◆ REQUIRED WORK
The only thing to report is how many lines of the data contain the word "center".

◆ EXCERPTED DATA
┌────────

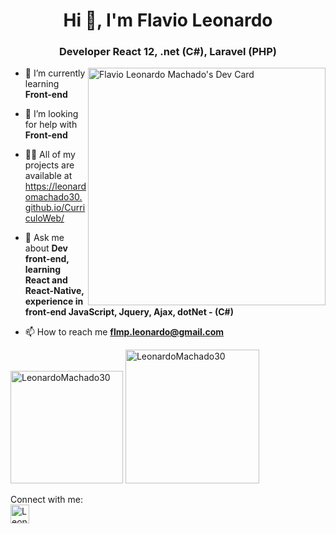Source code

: <h1 align="center">Hi 👋, I'm Flavio Leonardo</h1>
<h3 align="center">Developer React 12, .net (C#), Laravel (PHP)</h3>


<a href="https://app.daily.dev/flavioleonardo"><img align="right" width="380" src="https://api.daily.dev/devcards/48316c647f9a4b22b61065654415f434.png?r=oko"  alt="Flavio Leonardo Machado's Dev Card"/></a>
  
- 🌱 I’m currently learning **Front-end**

- 🤝 I’m looking for help with **Front-end**

- 👨‍💻 All of my projects are available at https://leonardomachado30.github.io/CurriculoWeb/

- 💬 Ask me about **Dev front-end, learning React and React-Native, experience in front-end JavaScript, Jquery, Ajax, dotNet - (C#)**

- 📫 How to reach me **flmp.leonardo@gmail.com**


<img src="https://github-readme-stats.vercel.app/api?username=LeonardoMachado30&show_icons=true0&layout=compact&theme=radical&locale=en&title_color=ffd700&hide=total-issues,contributed-to" alt="LeonardoMachado30" style="max-width: 100%;" height="180em" />
<img src="https://github-readme-stats.vercel.app/api/top-langs/?username=LeonardoMachado30&layout=compact&theme=radical&title_color=ffd700&" alt="LeonardoMachado30" style="max-width: 100%;" height="214em" />
<br>

Connect with me:
<br>
<a href="https://www.linkedin.com/in/flavio-leonardo-ads/" target="blank"><img align="center" src="https://cdn-icons-png.flaticon.com/512/174/174857.png" alt="LeonardoMachado30" height="30" width="30" /></a>


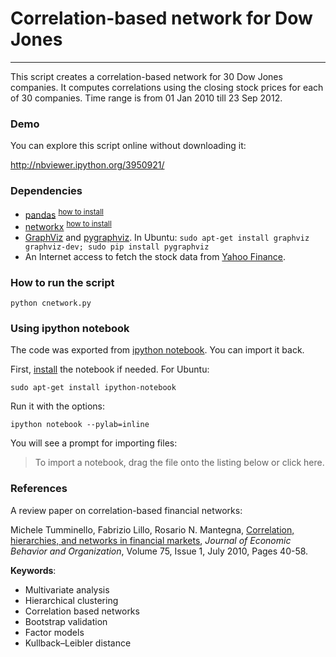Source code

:# Correlation-based network for Dow Jones 
-----------------------

This script creates a correlation-based network for 30 Dow Jones companies. It computes correlations using the closing stock prices for each of 30 companies. Time range is from 01 Jan 2010 till 23 Sep 2012.

### Demo

You can explore this script online without downloading it: 

http://nbviewer.ipython.org/3950921/


### Dependencies

* [pandas](http://pandas.pydata.org/) <sup>[how to install](http://pandas.pydata.org/pandas-docs/stable/install.html)</sup>
* [networkx](http://networkx.lanl.gov/) <sup>[how to install](http://networkx.github.io/documentation/latest/install.html)</sup>
* [GraphViz](http://www.graphviz.org/) and [pygraphviz](http://networkx.lanl.gov/pygraphviz/index.html). In Ubuntu:
     `sudo apt-get install graphviz graphviz-dev;
     sudo pip install pygraphviz`
* An Internet access to fetch the stock data from [Yahoo Finance](http://finance.yahoo.com).

### How to run the script

    python cnetwork.py
 
### Using ipython notebook

The code was exported from [ipython notebook](http://ipython.org/ipython-doc/dev/interactive/htmlnotebook.html). You can import it back.

First, [install](http://ipython.org/install.html) the notebook if needed. For Ubuntu:

    sudo apt-get install ipython-notebook

Run it with the options:

    ipython notebook --pylab=inline

You will see a prompt for importing files:

> To import a notebook, drag the file onto the listing below or click here. 

### References

A review paper on correlation-based financial networks:

Michele Tumminello, Fabrizio Lillo, Rosario N. Mantegna, [Correlation, hierarchies, and networks in financial markets](http://scholar.google.com/scholar?cluster=8884168592694206922&hl=en&as_sdt=0,5), _Journal of Economic Behavior and Organization_, Volume 75, Issue 1, July 2010, Pages 40-58.

__Keywords__: 
* Multivariate analysis
* Hierarchical clustering
* Correlation based networks
* Bootstrap validation
* Factor models
* Kullback–Leibler distance
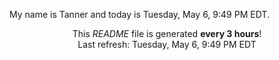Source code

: My name is Tanner and today is Tuesday, May 6, 9:49 PM EDT.

<p align="center">This <i>README</i> file is generated <b>every 3 hours</b>!</br>Last refresh: Tuesday, May 6, 9:49 PM EDT<br /></p>
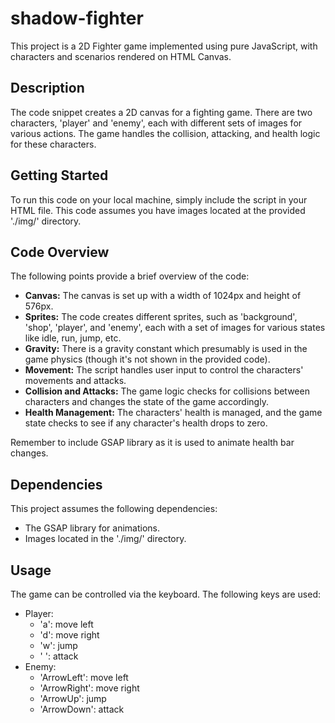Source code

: # shadow-fighter

This project is a 2D Fighter game implemented using pure JavaScript, with characters and scenarios rendered on HTML Canvas.

## Description

The code snippet creates a 2D canvas for a fighting game. There are two characters, 'player' and 'enemy', each with different sets of images for various actions. The game handles the collision, attacking, and health logic for these characters.

## Getting Started

To run this code on your local machine, simply include the script in your HTML file. This code assumes you have images located at the provided './img/' directory.

## Code Overview

The following points provide a brief overview of the code:

- **Canvas:** The canvas is set up with a width of 1024px and height of 576px.
- **Sprites:** The code creates different sprites, such as 'background', 'shop', 'player', and 'enemy', each with a set of images for various states like idle, run, jump, etc.
- **Gravity:** There is a gravity constant which presumably is used in the game physics (though it's not shown in the provided code).
- **Movement:** The script handles user input to control the characters' movements and attacks.
- **Collision and Attacks:** The game logic checks for collisions between characters and changes the state of the game accordingly.
- **Health Management:** The characters' health is managed, and the game state checks to see if any character's health drops to zero.

Remember to include GSAP library as it is used to animate health bar changes.

## Dependencies
This project assumes the following dependencies:

- The GSAP library for animations.
- Images located in the './img/' directory.

## Usage

The game can be controlled via the keyboard. The following keys are used:

- Player:
  - 'a': move left
  - 'd': move right
  - 'w': jump
  - ' ': attack
- Enemy:
  - 'ArrowLeft': move left
  - 'ArrowRight': move right
  - 'ArrowUp': jump
  - 'ArrowDown': attack
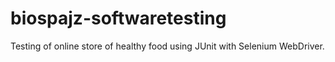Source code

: # biospajz-softwaretesting
Testing of online store of healthy food using JUnit with Selenium WebDriver.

└────────

◆ REPLY TO THE TASK
4